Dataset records

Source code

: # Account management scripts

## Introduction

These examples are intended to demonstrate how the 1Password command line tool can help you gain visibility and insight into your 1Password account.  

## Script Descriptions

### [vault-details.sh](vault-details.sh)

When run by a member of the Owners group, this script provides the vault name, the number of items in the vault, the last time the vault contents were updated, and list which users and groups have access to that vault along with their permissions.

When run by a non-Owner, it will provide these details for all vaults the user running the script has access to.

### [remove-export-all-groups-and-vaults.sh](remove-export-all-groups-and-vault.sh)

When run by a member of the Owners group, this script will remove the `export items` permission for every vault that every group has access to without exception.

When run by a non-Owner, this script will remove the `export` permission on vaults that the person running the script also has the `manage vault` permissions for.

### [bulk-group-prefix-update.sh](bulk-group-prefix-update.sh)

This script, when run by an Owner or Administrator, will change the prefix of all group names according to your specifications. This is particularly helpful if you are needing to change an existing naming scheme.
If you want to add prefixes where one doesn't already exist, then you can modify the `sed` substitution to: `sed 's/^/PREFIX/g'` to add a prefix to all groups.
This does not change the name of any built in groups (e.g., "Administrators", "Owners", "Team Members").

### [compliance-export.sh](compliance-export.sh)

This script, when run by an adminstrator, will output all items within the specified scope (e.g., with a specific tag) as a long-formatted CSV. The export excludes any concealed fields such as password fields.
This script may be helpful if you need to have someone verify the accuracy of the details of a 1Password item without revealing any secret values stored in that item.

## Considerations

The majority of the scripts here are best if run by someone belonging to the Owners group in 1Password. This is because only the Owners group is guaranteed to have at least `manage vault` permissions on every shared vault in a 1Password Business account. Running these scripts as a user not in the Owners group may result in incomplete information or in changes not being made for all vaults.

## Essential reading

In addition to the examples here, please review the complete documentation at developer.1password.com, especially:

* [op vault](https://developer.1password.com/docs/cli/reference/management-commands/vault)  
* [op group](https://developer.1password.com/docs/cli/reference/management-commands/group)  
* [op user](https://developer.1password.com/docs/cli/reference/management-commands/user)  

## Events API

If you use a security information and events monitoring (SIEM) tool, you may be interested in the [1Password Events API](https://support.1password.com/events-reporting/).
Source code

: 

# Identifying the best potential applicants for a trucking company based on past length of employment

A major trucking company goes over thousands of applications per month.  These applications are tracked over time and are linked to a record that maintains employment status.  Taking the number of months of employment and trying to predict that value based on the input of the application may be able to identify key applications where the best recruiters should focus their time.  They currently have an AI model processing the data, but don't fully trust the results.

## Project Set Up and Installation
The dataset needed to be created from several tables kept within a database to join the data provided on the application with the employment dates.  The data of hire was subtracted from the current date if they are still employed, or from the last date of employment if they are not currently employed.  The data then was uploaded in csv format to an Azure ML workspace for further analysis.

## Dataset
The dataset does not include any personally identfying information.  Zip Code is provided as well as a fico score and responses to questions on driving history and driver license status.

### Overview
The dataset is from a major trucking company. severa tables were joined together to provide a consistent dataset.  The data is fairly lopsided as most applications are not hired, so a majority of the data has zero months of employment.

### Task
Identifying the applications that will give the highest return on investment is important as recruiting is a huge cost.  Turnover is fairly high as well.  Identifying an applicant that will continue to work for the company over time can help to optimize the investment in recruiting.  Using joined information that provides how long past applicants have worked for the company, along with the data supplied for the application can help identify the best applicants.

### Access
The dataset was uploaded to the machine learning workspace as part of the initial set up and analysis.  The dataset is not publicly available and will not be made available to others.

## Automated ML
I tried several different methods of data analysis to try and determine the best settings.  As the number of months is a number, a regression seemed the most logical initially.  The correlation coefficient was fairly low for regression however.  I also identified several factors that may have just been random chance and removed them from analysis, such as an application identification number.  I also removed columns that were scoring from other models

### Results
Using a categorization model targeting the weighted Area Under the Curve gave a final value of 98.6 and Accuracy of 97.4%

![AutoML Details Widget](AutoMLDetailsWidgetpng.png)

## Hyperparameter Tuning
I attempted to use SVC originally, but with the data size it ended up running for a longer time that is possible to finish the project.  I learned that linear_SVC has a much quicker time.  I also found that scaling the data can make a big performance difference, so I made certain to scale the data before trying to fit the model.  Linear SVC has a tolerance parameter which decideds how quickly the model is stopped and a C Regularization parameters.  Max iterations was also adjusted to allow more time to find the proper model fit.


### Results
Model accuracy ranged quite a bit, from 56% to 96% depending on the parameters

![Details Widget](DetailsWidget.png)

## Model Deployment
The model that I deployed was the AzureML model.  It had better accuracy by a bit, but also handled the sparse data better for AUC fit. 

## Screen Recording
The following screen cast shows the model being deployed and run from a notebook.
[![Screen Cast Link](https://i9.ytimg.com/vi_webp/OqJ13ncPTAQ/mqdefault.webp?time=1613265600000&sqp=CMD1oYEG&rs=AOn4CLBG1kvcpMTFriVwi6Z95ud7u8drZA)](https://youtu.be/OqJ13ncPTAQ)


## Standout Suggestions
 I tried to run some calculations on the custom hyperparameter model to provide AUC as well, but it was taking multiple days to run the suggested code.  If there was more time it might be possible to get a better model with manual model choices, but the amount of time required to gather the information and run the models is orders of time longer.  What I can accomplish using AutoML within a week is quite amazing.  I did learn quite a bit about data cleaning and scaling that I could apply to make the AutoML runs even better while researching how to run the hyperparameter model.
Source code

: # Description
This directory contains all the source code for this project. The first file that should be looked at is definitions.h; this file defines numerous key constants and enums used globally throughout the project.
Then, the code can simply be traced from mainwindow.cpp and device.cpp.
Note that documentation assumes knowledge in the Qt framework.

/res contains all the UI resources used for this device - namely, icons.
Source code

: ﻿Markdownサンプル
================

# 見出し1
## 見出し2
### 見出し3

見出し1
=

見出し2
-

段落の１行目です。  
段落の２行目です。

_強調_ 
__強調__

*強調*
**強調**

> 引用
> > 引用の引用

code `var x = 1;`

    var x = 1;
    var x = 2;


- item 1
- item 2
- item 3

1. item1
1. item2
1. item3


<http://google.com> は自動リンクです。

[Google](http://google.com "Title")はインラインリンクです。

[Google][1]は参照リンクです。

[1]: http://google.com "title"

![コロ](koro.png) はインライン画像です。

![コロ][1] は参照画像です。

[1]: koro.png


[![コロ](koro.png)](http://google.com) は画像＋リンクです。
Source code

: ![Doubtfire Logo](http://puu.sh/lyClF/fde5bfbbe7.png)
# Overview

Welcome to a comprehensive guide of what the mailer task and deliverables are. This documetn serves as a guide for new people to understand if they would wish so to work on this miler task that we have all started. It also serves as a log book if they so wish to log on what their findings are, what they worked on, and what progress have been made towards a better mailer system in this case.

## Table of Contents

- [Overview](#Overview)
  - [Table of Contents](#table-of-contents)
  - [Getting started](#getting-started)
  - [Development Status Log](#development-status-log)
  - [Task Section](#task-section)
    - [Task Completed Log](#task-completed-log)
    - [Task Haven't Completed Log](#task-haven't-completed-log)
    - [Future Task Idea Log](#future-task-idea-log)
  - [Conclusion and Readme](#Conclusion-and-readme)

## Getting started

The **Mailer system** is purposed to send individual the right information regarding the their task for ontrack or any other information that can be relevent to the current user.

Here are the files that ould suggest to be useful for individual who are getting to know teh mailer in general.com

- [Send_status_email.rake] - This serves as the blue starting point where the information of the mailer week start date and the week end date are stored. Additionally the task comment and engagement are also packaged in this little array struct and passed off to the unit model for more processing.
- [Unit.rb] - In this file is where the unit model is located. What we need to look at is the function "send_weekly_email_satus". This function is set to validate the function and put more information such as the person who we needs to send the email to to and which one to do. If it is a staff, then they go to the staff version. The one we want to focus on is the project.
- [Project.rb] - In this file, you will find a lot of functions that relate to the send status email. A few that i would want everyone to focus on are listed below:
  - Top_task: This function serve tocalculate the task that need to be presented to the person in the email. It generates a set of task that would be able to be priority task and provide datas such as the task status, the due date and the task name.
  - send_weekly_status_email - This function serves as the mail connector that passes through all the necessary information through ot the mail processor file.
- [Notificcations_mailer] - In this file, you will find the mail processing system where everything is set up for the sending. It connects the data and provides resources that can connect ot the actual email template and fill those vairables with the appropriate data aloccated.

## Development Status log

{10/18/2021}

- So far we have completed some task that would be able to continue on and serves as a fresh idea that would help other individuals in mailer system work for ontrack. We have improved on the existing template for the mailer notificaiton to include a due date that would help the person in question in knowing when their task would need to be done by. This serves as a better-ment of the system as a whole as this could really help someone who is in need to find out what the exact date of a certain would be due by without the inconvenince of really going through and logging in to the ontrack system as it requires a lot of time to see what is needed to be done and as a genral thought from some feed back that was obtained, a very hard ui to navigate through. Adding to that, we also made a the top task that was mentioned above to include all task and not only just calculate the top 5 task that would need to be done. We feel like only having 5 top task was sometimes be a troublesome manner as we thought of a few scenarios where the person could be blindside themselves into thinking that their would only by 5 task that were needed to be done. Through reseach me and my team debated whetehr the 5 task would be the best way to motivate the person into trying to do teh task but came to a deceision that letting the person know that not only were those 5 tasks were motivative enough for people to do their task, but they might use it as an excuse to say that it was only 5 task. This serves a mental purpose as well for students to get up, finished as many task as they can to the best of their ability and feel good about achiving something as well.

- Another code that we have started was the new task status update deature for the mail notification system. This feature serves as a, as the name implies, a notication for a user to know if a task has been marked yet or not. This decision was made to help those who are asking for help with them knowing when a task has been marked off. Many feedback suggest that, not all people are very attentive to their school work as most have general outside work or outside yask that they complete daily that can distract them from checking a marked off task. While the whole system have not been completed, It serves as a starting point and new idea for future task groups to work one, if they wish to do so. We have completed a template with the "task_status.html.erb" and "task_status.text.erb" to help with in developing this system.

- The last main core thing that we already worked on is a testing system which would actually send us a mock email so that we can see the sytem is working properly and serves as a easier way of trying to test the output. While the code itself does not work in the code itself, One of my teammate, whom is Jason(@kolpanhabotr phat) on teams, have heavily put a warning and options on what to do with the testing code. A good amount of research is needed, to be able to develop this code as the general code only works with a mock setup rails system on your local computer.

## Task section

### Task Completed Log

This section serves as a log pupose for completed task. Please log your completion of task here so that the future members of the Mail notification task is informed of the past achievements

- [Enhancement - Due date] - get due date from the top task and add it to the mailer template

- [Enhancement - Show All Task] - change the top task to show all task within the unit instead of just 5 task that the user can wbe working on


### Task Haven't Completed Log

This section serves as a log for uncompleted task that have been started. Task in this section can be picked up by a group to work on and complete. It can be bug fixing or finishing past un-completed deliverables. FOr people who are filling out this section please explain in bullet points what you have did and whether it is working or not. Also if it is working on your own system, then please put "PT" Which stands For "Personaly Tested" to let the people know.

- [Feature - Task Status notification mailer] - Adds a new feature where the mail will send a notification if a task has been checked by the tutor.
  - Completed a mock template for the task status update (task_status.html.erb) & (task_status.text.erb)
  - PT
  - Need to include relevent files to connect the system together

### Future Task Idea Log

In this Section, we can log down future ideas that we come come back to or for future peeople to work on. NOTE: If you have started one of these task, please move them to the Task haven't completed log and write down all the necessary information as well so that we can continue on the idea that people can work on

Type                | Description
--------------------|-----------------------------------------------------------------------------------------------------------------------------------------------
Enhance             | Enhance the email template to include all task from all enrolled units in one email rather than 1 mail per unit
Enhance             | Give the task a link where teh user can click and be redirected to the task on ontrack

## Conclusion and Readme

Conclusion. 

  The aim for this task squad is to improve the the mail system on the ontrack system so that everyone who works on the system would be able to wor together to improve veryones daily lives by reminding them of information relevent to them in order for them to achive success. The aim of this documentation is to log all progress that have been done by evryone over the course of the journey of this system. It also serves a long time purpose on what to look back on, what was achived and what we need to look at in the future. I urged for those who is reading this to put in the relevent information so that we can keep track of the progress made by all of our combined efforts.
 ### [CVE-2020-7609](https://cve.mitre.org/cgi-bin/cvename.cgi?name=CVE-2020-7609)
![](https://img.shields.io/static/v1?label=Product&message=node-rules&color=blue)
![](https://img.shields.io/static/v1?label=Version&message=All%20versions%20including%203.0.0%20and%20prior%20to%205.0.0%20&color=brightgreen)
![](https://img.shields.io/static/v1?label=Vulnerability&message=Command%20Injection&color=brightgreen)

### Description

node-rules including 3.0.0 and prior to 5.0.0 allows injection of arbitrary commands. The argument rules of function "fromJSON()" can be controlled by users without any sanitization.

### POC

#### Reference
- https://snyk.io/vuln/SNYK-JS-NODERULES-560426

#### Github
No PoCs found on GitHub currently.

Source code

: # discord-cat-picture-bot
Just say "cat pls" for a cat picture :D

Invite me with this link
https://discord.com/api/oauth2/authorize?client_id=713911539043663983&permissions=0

- **Description of the task**
From the records, copy every line that has the string "quite" in it.

- **Answer section**
Model accuracy ranged quite a bit, from 56% to 96% depending on the parameters
 I tried to run some calculations on the custom hyperparameter model to provide AUC as well, but it was taking multiple days to run the suggested code.  If there was more time it might be possible to get a better model with manual model choices, but the amount of time required to gather the information and run the models is orders of time longer.  What I can accomplish using AutoML within a week is quite amazing.  I did learn quite a bit about data cleaning and scaling that I could apply to make the AutoML runs even better while researching how to run the hyperparameter model.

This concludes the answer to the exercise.